### TASK OBJECTIVE
Go over the listing that follows and work out how many lines have the string "çevrim"; reply with the number by itself.

### MATERIAL PROVIDED
────────────────────

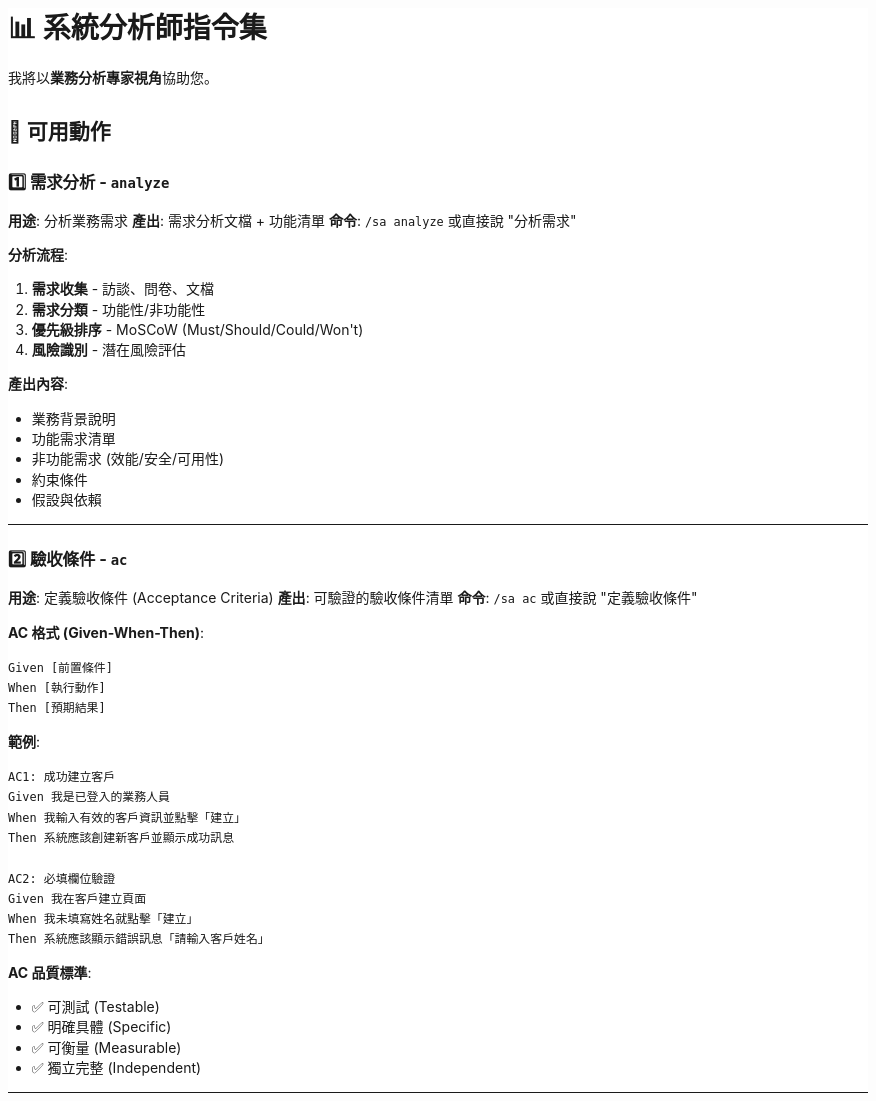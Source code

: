 # 📊 系統分析師指令集

我將以**業務分析專家視角**協助您。

## 🎯 可用動作

### 1️⃣ 需求分析 - `analyze`
**用途**: 分析業務需求
**產出**: 需求分析文檔 + 功能清單
**命令**: `/sa analyze` 或直接說 "分析需求"

**分析流程**:
1. **需求收集** - 訪談、問卷、文檔
2. **需求分類** - 功能性/非功能性
3. **優先級排序** - MoSCoW (Must/Should/Could/Won't)
4. **風險識別** - 潛在風險評估

**產出內容**:
- 業務背景說明
- 功能需求清單
- 非功能需求 (效能/安全/可用性)
- 約束條件
- 假設與依賴

---

### 2️⃣ 驗收條件 - `ac`
**用途**: 定義驗收條件 (Acceptance Criteria)
**產出**: 可驗證的驗收條件清單
**命令**: `/sa ac` 或直接說 "定義驗收條件"

**AC 格式 (Given-When-Then)**:
```gherkin
Given [前置條件]
When [執行動作]
Then [預期結果]
```

**範例**:
```
AC1: 成功建立客戶
Given 我是已登入的業務人員
When 我輸入有效的客戶資訊並點擊「建立」
Then 系統應該創建新客戶並顯示成功訊息

AC2: 必填欄位驗證
Given 我在客戶建立頁面
When 我未填寫姓名就點擊「建立」
Then 系統應該顯示錯誤訊息「請輸入客戶姓名」
```

**AC 品質標準**:
- ✅ 可測試 (Testable)
- ✅ 明確具體 (Specific)
- ✅ 可衡量 (Measurable)
- ✅ 獨立完整 (Independent)

---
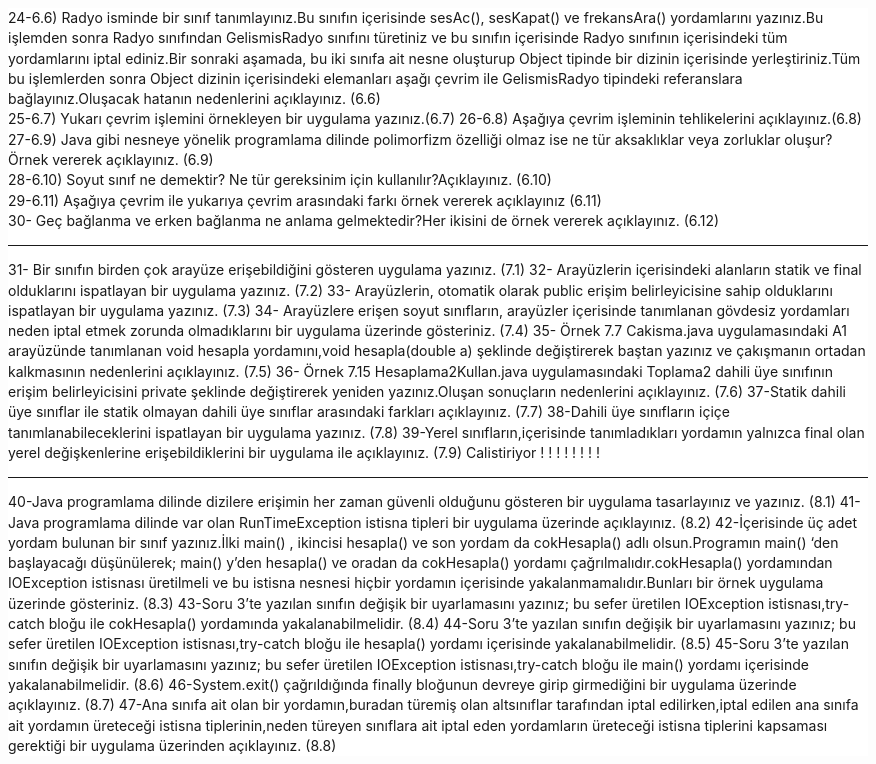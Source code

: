 24-6.6) Radyo isminde bir sınıf tanımlayınız.Bu sınıfın içerisinde sesAc(), sesKapat() ve frekansAra() yordamlarını yazınız.Bu işlemden sonra Radyo sınıfından GelismisRadyo sınıfını türetiniz ve bu sınıfın içerisinde Radyo sınıfının içerisindeki tüm yordamlarını iptal ediniz.Bir sonraki aşamada, bu iki sınıfa ait nesne oluşturup Object tipinde bir dizinin içerisinde yerleştiriniz.Tüm bu işlemlerden sonra Object dizinin içerisindeki elemanları aşağı çevrim ile GelismisRadyo tipindeki referanslara bağlayınız.Oluşacak hatanın nedenlerini açıklayınız. (6.6)  
25-6.7) Yukarı çevrim işlemini örnekleyen bir uygulama yazınız.(6.7) 
26-6.8) Aşağıya çevrim işleminin tehlikelerini açıklayınız.(6.8)
27-6.9) Java gibi nesneye yönelik programlama dilinde polimorfizm özelliği olmaz ise ne tür aksaklıklar veya zorluklar oluşur?Örnek vererek açıklayınız. (6.9)  
28-6.10) Soyut sınıf ne demektir? Ne tür gereksinim için kullanılır?Açıklayınız. (6.10)  
29-6.11) Aşağıya çevrim ile yukarıya çevrim arasındaki farkı örnek vererek açıklayınız (6.11)  
30- Geç bağlanma ve erken bağlanma ne anlama gelmektedir?Her ikisini de örnek vererek açıklayınız. (6.12)  
- - - - - - - - - - - - - - - - - - - - - - - - - - - - - - - - - - - - - - - - - - - - - - - - - - - - - - - - - - - - - - - - - - - - - - - - -
31- Bir sınıfın birden çok arayüze erişebildiğini gösteren uygulama yazınız. (7.1)
32- Arayüzlerin içerisindeki alanların statik ve final olduklarını ispatlayan bir uygulama yazınız. (7.2)
33- Arayüzlerin, otomatik olarak public erişim belirleyicisine sahip olduklarını ispatlayan bir uygulama yazınız. (7.3)
34- Arayüzlere erişen soyut sınıfların, arayüzler içerisinde tanımlanan gövdesiz yordamları neden iptal etmek zorunda olmadıklarını bir uygulama üzerinde gösteriniz. (7.4)
35- Örnek 7.7 Cakisma.java uygulamasındaki A1 arayüzünde tanımlanan void hesapla yordamını,void hesapla(double a) şeklinde değiştirerek baştan yazınız ve çakışmanın ortadan kalkmasının nedenlerini açıklayınız. (7.5)
36- Örnek 7.15 Hesaplama2Kullan.java uygulamasındaki Toplama2 dahili üye sınıfının erişim belirleyicisini private şeklinde değiştirerek yeniden yazınız.Oluşan sonuçların nedenlerini açıklayınız. (7.6)
37-Statik dahili üye sınıflar ile statik olmayan dahili üye sınıflar arasındaki farkları açıklayınız. (7.7)
38-Dahili üye sınıfların içiçe tanımlanabileceklerini ispatlayan bir uygulama yazınız. (7.8)
39-Yerel sınıfların,içerisinde tanımladıkları yordamın yalnızca final olan yerel değişkenlerine erişebildiklerini bir uygulama ile açıklayınız. (7.9)	 Calistiriyor ! ! ! ! ! ! ! !
- - - - - - - - - - - - - - - - - - - - - - - - - - - - - - - - - - - - - - - - - - - - - - - - - - - - - - - - - - - - - - - - - - - - - - - - - - - - - 

40-Java programlama dilinde dizilere erişimin her zaman güvenli olduğunu gösteren bir uygulama tasarlayınız ve yazınız. (8.1)
41-Java programlama dilinde var olan RunTimeException istisna tipleri bir uygulama üzerinde açıklayınız. (8.2)
42-İçerisinde üç adet yordam bulunan bir sınıf yazınız.İlki main() , ikincisi hesapla() ve son yordam da cokHesapla() adlı olsun.Programın main() ‘den başlayacağı düşünülerek; main() y’den hesapla() ve oradan da cokHesapla() yordamı çağrılmalıdır.cokHesapla() yordamından IOException istisnası üretilmeli ve bu istisna nesnesi hiçbir yordamın içerisinde yakalanmamalıdır.Bunları bir örnek uygulama üzerinde gösteriniz. (8.3)
43-Soru 3’te yazılan sınıfın değişik bir uyarlamasını yazınız; bu sefer üretilen IOException istisnası,try-catch bloğu ile cokHesapla() yordamında yakalanabilmelidir. (8.4)
44-Soru 3’te yazılan sınıfın değişik bir uyarlamasını yazınız; bu sefer üretilen IOException istisnası,try-catch bloğu ile hesapla() yordamı içerisinde yakalanabilmelidir. (8.5)
45-Soru 3’te yazılan sınıfın değişik bir uyarlamasını yazınız; bu sefer üretilen IOException istisnası,try-catch bloğu ile main() yordamı içerisinde yakalanabilmelidir. (8.6)
46-System.exit() çağrıldığında finally bloğunun devreye girip girmediğini bir uygulama          üzerinde 
açıklayınız. (8.7)
47-Ana sınıfa ait olan bir yordamın,buradan türemiş olan altsınıflar tarafından iptal edilirken,iptal
edilen ana sınıfa ait yordamın üreteceği istisna tiplerinin,neden türeyen sınıflara ait iptal eden yordamların üreteceği istisna tiplerini kapsaması gerektiği bir uygulama üzerinden açıklayınız. (8.8)
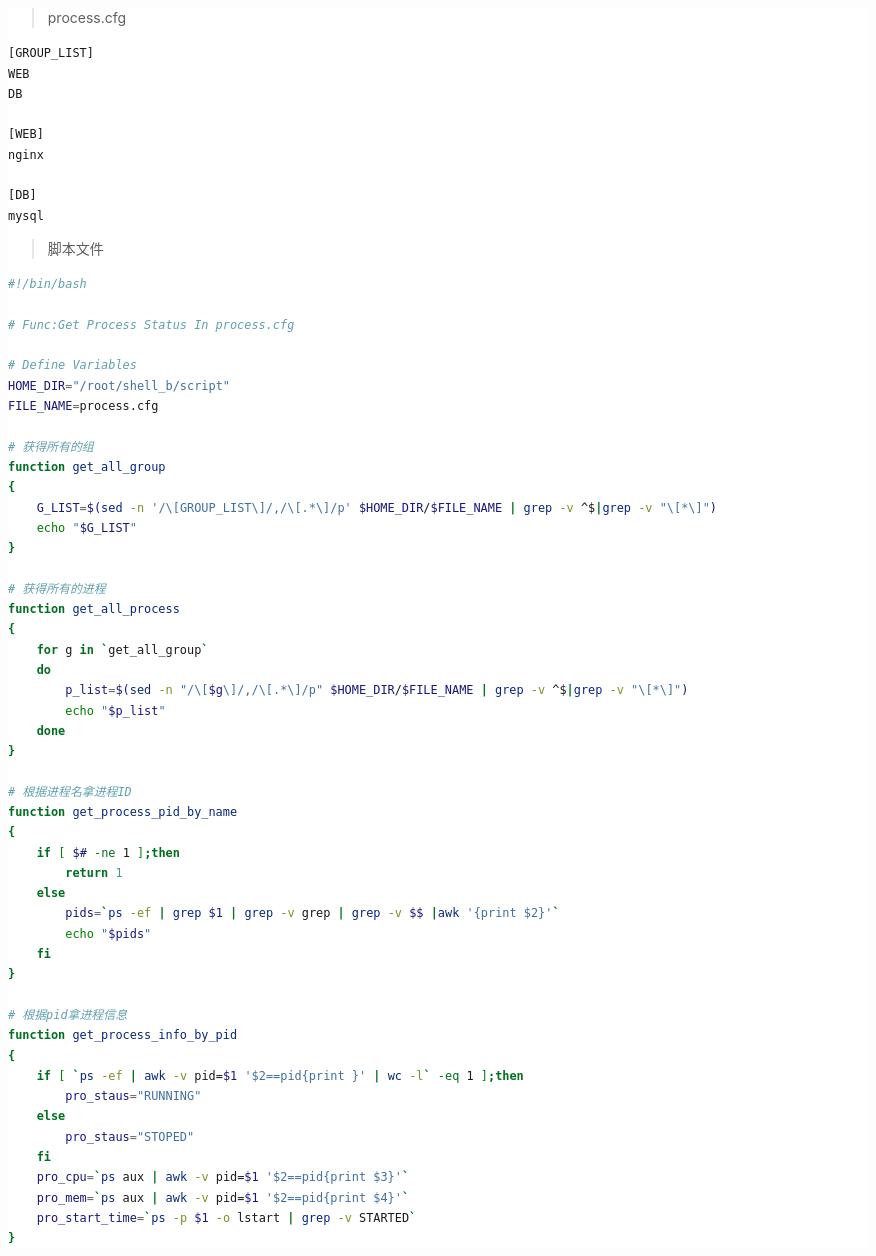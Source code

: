 > process.cfg

```
[GROUP_LIST]
WEB
DB

[WEB]
nginx

[DB]
mysql
```

> 脚本文件

```bash
#!/bin/bash

# Func:Get Process Status In process.cfg

# Define Variables
HOME_DIR="/root/shell_b/script"
FILE_NAME=process.cfg

# 获得所有的组
function get_all_group
{
	G_LIST=$(sed -n '/\[GROUP_LIST\]/,/\[.*\]/p' $HOME_DIR/$FILE_NAME | grep -v ^$|grep -v "\[*\]")
	echo "$G_LIST"
}

# 获得所有的进程
function get_all_process
{
	for g in `get_all_group`
	do
		p_list=$(sed -n "/\[$g\]/,/\[.*\]/p" $HOME_DIR/$FILE_NAME | grep -v ^$|grep -v "\[*\]")
		echo "$p_list"
	done
}

# 根据进程名拿进程ID
function get_process_pid_by_name
{
	if [ $# -ne 1 ];then
		return 1
	else
		pids=`ps -ef | grep $1 | grep -v grep | grep -v $$ |awk '{print $2}'` 
		echo "$pids"
	fi
}

# 根据pid拿进程信息
function get_process_info_by_pid
{	
	if [ `ps -ef | awk -v pid=$1 '$2==pid{print }' | wc -l` -eq 1 ];then	
		pro_staus="RUNNING"
	else
		pro_staus="STOPED"
	fi
	pro_cpu=`ps aux | awk -v pid=$1 '$2==pid{print $3}'`
	pro_mem=`ps aux | awk -v pid=$1 '$2==pid{print $4}'`
	pro_start_time=`ps -p $1 -o lstart | grep -v STARTED`
}
```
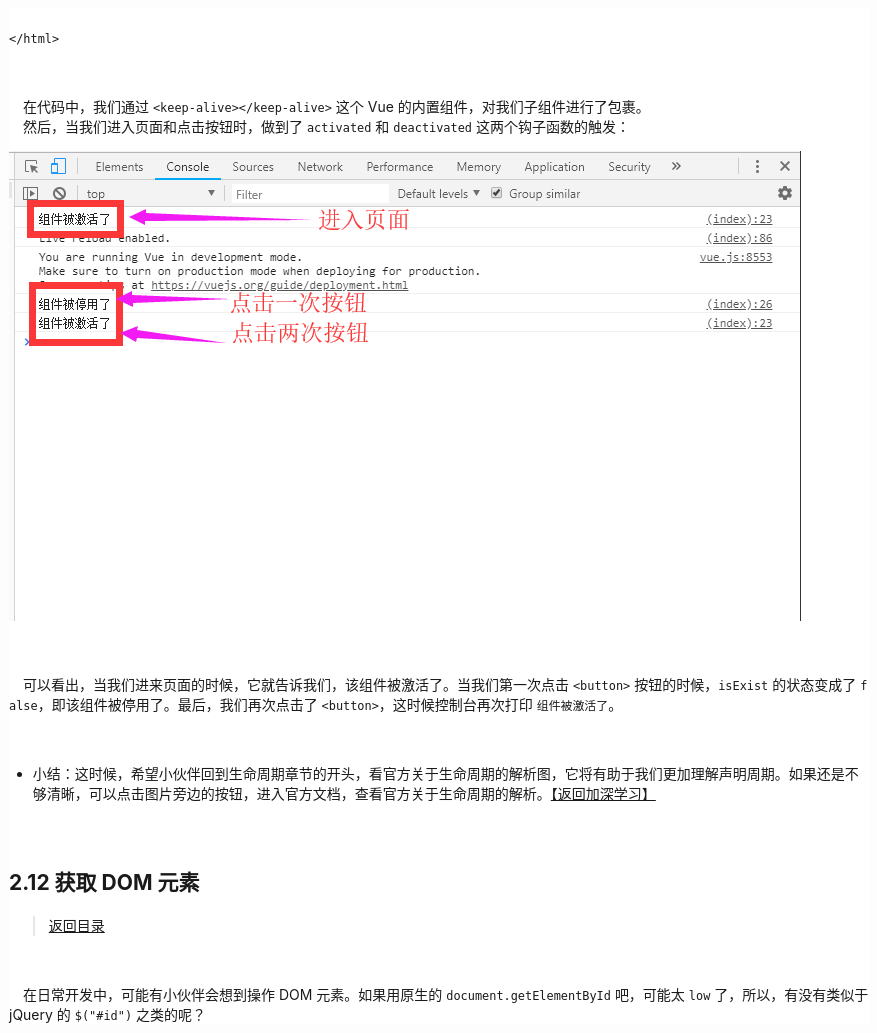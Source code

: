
 ```

</html>
```

<br>

&emsp;在代码中，我们通过 `<keep-alive></keep-alive>` 这个 Vue 的内置组件，对我们子组件进行了包裹。  
&emsp;然后，当我们进入页面和点击按钮时，做到了 `activated` 和 `deactivated` 这两个钩子函数的触发：

![图](../../public-repertory/img/js-vue-basic-learning-15.png)

<br>

&emsp;可以看出，当我们进来页面的时候，它就告诉我们，该组件被激活了。当我们第一次点击 `<button>` 按钮的时候，`isExist` 的状态变成了 `false`，即该组件被停用了。最后，我们再次点击了 `<button>`，这时候控制台再次打印 `组件被激活了`。

<br>

* 小结：这时候，希望小伙伴回到生命周期章节的开头，看官方关于生命周期的解析图，它将有助于我们更加理解声明周期。如果还是不够清晰，可以点击图片旁边的按钮，进入官方文档，查看官方关于生命周期的解析。[【返回加深学习】](#chapter-two-eleven)

<br>

## <a name="chapter-two-twelve" id="chapter-two-twelve">2.12 获取 DOM 元素</a>

> [返回目录](#catalog-chapter-two-twelve)

<br>

&emsp;在日常开发中，可能有小伙伴会想到操作 DOM 元素。如果用原生的 `document.getElementById` 吧，可能太 `low` 了，所以，有没有类似于 jQuery 的 `$("#id")` 之类的呢？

────────────────────

### FINISHED EXERCISE
4